The economic productivity and technological capacity of humanity has not only been constantly growing for millennia, but is growing at a faster rate. To the point that the growth of technology is already exponential . Is it the same with economic growth?
When we were still living in prehistoric times, for example, growth was so slow that it took almost a million years to increase human productive capacity enough to support an additional million people at the subsistence level.
7,000 years ago, after the Agricultural Revolution, that same amount of growth produced in a million years took place in just 200 years. Currently, after the Industrial Revolution, the world economy grows that amount on average every … 90 minutes . That is, every 90 minutes, a mere hour and a half, we grow as much as we did in prehistory over a period of a million years.
The exponential leap

If the world economy continues to grow at the same rate as the last fifty years, the world will be 4.8 times richer in 2050, and about 34 times richer in 2100.
If this growth looks spectacular, it is nothing you can come up with in no time, if a next Industrial-like side effect revolution takes place.
Economist Robin Hanson has calculated, based on historical demographic and economic data, that a typical global economy multiplies by 2 in Pleistocene hunter-gatherer society every 24,000 years; in agricultural society, every 909 years; and in the industrial society, every 6.3 years .

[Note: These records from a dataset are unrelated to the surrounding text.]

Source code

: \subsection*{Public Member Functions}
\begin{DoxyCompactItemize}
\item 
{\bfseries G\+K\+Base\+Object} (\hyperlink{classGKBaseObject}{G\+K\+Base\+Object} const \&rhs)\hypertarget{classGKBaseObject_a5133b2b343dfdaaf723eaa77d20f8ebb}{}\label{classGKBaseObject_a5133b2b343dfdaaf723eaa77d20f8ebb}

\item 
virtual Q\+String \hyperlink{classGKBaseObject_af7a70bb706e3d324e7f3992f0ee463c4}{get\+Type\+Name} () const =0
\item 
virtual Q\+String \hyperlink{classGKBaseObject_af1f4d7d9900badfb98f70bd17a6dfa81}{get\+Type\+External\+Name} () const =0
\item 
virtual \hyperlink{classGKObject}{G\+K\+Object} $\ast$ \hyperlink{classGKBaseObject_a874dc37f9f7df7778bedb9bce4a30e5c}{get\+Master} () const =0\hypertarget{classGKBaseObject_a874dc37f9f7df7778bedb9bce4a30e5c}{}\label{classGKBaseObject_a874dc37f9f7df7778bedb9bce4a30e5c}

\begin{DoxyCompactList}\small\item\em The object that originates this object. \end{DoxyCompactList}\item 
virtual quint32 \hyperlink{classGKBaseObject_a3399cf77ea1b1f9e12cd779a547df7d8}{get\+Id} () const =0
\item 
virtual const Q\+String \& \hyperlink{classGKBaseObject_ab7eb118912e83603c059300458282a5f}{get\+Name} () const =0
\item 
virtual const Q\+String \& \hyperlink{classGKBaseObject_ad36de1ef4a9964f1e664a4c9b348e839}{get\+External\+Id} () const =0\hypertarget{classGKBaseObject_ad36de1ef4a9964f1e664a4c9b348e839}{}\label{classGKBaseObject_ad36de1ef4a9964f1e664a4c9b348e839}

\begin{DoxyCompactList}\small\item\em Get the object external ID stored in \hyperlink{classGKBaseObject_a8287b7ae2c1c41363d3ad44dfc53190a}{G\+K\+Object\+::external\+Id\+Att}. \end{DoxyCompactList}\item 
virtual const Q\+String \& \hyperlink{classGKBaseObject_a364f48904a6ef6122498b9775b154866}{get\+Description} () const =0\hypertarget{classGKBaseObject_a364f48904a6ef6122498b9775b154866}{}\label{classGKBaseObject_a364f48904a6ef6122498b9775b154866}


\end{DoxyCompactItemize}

Imagine the consequences of exponential growth in the short term, and that we arrive at the singularity predicted by Ray Kurzweil , among others. As Nick Bostrom abounds in this in his book Superintelligence :
If another similar transition to a different growth pattern were to take place, and if it were of a similar magnitude to the previous two, it would result in a new growth regime in which the world economy would double in size roughly every two weeks.